Indiana Jones And The Kingdom Of The Crystal Skull

It's been nearly two
decades since the last time Indiana Jones donned a fedora, and in that time,
several serial adventure franchises—Tomb Raider, The Mummy, and National Treasure among them—have
served as de facto sequels, plundering the world's limitless booby-trapped
archeological wonders. For Indiana Jones And The Kingdom Of The Crystal
Skull
,
that's a mixed blessing: On one hand, there's nothing fresh about another wild
goose chase slapped together from impenetrable hieroglyphs, secret passageways,
and ancient extraterrestrial forces. On the other, nobody can orchestrate this
robust silliness better than Steven Spielberg, who brings effortless visual
panache to the proceedings, even when he can't entirely hide its mercenary
nature. The biggest problem with Crystal Skull is one that's lately
plagued Spielberg in otherwise excellent films like Munich and War Of The Worlds: He fails to stick the
landing.

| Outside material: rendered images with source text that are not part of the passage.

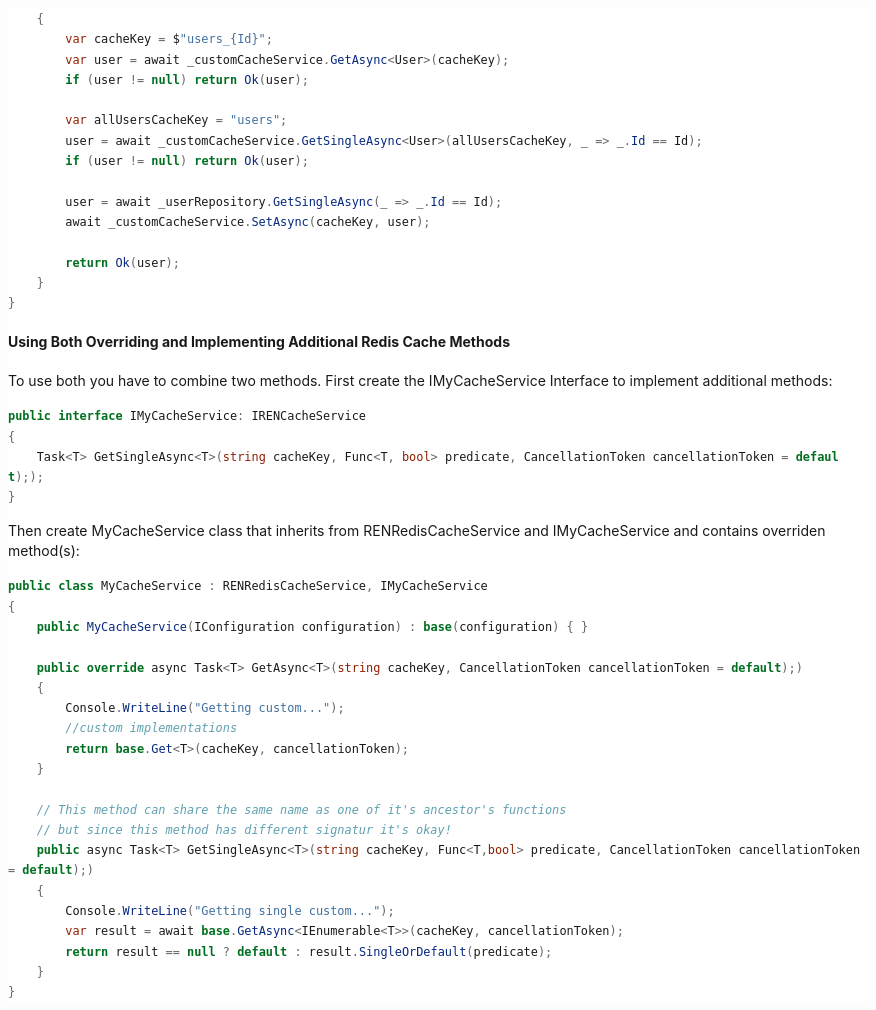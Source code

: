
 ```csharp
    {
        var cacheKey = $"users_{Id}";
        var user = await _customCacheService.GetAsync<User>(cacheKey);
        if (user != null) return Ok(user);

        var allUsersCacheKey = "users";
        user = await _customCacheService.GetSingleAsync<User>(allUsersCacheKey, _ => _.Id == Id);
        if (user != null) return Ok(user);

        user = await _userRepository.GetSingleAsync(_ => _.Id == Id);
        await _customCacheService.SetAsync(cacheKey, user);

        return Ok(user);
    }
}
```

#### Using Both Overriding and Implementing Additional Redis Cache Methods

To use both you have to combine two methods. First create the IMyCacheService Interface to implement additional methods:

```csharp
public interface IMyCacheService: IRENCacheService
{
    Task<T> GetSingleAsync<T>(string cacheKey, Func<T, bool> predicate, CancellationToken cancellationToken = default););
}
```

Then create MyCacheService class that inherits from RENRedisCacheService and  IMyCacheService and contains overriden method(s):

```csharp
public class MyCacheService : RENRedisCacheService, IMyCacheService
{
    public MyCacheService(IConfiguration configuration) : base(configuration) { }

    public override async Task<T> GetAsync<T>(string cacheKey, CancellationToken cancellationToken = default);)
    {
        Console.WriteLine("Getting custom...");
        //custom implementations
        return base.Get<T>(cacheKey, cancellationToken);
    }

    // This method can share the same name as one of it's ancestor's functions
    // but since this method has different signatur it's okay!
    public async Task<T> GetSingleAsync<T>(string cacheKey, Func<T,bool> predicate, CancellationToken cancellationToken = default);)
    {
        Console.WriteLine("Getting single custom...");
        var result = await base.GetAsync<IEnumerable<T>>(cacheKey, cancellationToken);
        return result == null ? default : result.SingleOrDefault(predicate);
    }
}
```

And for an entertainment with nothing much on its mind, that hurts.

In his defense, the
rollicking opening minutes set the bar awfully high, as one dazzling action
setpiece snowballs into another and another and another. Cracking wise about
his advanced age, Harrison Ford slips nimbly into the role of a wry
archeological scholar and adventurer who gets ensnared in a plot involving the
Red Scare, Area 51, the arms race, long-lost family connections, and treasures
buried deep in an Amazonian rainforest. The elusive object of desire is the
Crystal Skull Of Akator, a mythical find that holds the key to vast riches, as
well as extraordinary psychic and extradimensional powers. Joined by a
pompadoured Shia LaBeouf, a '50s-style rebel who's handy with a switchblade and
a comb, Ford ventures to South America with an evil Ukrainian minx (Cate
Blanchett) and her minions in hot pursuit.

Spielberg and producer
George Lucas had been dragging their feet for years on a third Indiana Jones sequel, searching
for the right script, and the one they've settled on feels like an overstuffed
amalgam of rejected drafts. Though that's in keeping with the more-is-more
spirit of the series, it also makes the film seem exhausted and labored in the
middle section, as it adds on new developments in the form of Raiders Of The
Lost Ark
's
Karen Allen and John Hurt as the half-mad Professor Oxley, but it buckles from
the weight. Spielberg does his best to carry the franchise without breaking a
sweat, but the fun dissipates markedly as the film goes along, leading to a
finale that sinks into noisy supernatural hokum. The movie, like the series
overall, goes from a bang to a whimper.